Na Argentina, malfeitores roubam e matam. Sem eufemismos. Na lata. O assassinato do promotor do Ministério Público Alberto Nisman, no último fim de semana, é prova de um estágio de expertise que estamos longe de alcançar. Também nos níveis da hipocrisia e descaramento das mais altas autoridades do país. As absurdas e contraditórias versões para o crime oferecidas pela própria presidente Cristina Kirchner no seu blog mostram que na chefia do Estado argentino está uma mulher desesperada não apenas com o aumento avassalador das rugas no rostinho bonito, mas principalmente com a sua inexorável e patética obsolescência política.

A manobra para atribuir o assassinato a uma suposta desestabilização do regime orquestrada pelos grandes grupos de mídia, além de estúpida, escancara a sórdida estratégia para desqualificar técnica e moralmente as acusações do experiente promotor argentino de 51 anos. Ao considerar precárias as provas que o defensor do povo coletava havia anos e pretendia apresentar ao Congresso dias depois, os milongueiros da Casa Rosada e do comando peronista tentam desviar as atenções para questões secundárias.

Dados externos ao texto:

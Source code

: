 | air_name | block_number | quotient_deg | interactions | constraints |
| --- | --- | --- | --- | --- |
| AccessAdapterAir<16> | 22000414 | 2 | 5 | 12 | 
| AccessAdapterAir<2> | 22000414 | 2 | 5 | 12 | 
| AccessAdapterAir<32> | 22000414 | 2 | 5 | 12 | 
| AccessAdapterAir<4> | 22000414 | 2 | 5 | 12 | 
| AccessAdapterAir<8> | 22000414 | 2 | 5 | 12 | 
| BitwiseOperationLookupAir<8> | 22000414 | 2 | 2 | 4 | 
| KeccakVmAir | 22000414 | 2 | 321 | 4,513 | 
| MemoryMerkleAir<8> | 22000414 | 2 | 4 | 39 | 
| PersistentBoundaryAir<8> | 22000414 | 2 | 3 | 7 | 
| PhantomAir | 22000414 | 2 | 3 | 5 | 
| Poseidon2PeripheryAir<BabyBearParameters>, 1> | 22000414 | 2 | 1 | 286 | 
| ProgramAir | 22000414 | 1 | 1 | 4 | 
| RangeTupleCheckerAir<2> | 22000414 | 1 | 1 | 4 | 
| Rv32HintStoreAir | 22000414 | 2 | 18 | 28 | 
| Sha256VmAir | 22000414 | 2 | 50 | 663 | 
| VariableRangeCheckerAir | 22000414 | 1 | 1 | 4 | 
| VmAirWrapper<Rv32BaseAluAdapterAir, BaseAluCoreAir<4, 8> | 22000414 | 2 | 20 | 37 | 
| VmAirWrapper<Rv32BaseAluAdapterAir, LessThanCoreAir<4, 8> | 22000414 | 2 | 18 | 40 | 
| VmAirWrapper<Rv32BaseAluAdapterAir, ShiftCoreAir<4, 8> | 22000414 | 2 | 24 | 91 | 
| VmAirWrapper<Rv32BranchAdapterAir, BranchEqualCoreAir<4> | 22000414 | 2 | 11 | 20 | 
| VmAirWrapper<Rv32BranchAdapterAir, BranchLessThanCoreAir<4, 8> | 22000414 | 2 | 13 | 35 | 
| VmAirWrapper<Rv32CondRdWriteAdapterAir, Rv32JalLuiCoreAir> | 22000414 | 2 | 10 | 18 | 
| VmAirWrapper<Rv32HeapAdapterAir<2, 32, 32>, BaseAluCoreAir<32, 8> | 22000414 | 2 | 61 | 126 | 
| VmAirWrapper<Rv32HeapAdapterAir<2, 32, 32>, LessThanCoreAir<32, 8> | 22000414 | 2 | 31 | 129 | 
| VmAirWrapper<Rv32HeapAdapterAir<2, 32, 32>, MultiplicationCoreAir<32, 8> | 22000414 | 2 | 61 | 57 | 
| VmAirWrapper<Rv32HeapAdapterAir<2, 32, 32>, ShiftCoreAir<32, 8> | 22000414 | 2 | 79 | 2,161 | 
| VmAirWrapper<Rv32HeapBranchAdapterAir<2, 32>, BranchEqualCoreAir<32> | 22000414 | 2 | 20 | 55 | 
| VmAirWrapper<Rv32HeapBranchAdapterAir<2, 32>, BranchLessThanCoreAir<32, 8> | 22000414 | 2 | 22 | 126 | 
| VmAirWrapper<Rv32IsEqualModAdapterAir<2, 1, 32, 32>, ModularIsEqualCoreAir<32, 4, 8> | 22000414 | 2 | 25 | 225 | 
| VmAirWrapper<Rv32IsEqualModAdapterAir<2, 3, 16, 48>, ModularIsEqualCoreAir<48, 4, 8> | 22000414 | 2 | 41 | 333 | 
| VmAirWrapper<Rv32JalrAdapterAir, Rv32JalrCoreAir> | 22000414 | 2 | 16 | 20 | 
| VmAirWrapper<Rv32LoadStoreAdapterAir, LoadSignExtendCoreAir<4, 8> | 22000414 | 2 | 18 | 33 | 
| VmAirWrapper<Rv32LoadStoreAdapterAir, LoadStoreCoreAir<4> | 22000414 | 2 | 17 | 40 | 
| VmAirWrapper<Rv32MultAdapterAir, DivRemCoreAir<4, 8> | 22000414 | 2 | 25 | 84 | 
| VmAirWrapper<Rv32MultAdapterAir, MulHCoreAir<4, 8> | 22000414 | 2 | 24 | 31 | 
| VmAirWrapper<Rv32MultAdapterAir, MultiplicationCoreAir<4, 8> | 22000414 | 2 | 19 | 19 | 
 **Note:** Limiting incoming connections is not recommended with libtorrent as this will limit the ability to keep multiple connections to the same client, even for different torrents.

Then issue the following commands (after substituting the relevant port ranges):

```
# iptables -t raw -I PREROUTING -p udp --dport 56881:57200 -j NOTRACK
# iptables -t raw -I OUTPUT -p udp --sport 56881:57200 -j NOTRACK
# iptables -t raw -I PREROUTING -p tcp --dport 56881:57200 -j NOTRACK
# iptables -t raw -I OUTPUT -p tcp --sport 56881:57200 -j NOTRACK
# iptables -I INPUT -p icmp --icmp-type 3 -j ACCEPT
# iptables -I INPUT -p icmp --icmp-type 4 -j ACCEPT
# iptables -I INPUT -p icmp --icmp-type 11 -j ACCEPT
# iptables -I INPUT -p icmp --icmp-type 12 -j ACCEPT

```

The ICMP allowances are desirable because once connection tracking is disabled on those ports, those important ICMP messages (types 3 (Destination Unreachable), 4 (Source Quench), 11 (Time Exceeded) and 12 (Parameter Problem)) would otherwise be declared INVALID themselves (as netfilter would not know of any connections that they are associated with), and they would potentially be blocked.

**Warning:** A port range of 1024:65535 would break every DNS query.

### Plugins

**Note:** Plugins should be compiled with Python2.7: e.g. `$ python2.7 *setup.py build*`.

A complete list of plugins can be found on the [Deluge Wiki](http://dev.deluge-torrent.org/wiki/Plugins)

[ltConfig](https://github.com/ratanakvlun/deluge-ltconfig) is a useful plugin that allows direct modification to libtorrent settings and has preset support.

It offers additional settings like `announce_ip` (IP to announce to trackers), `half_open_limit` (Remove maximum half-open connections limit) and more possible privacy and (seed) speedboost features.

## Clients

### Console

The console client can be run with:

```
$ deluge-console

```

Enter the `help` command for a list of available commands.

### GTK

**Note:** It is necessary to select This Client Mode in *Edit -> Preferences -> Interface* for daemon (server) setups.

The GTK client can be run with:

Alberto Nisman não agia isoladamente, representava a Fiscalia (nome do MP em países de fala espanhola) e sua aparição perante o parlamento não era a cartada final, mas o início de um processo judicial para anular supostos acertos da presidente Kirchner com as autoridades iranianas consideradas pela Justiça como responsáveis pelo atentado contra a Associação Mutual Israelita Argentina em Buenos Aires, em 1994, onde morreram 85 cidadãos argentinos.

Muito espertamente, Cristina nomeou como chanceler seu embaixador nos EUA, Héctor Timerman, filho do famoso jornalista Jacobo Timerman, que inicialmente aceitou o golpe militar de 1976 e depois se tornou o principal denunciante da "guerra suja", de triste memória. O mitológico nome de Timerman – assumidamente judeu, como o pai – no comando da diplomacia argentina garantia a determinação de levar às últimas consequências a acusação aos terroristas iranianos. O estratagema gorou: ou porque Timerman foi enganado ou porque se deixou enganar – dá no mesmo. O acordo com o governo de Teerã envolvia enormes vantagens econômicas para a Argentina e, em certas paragens onde os apetites são insaciáveis, vantagens econômicas podem escorregar para algibeiras individuais.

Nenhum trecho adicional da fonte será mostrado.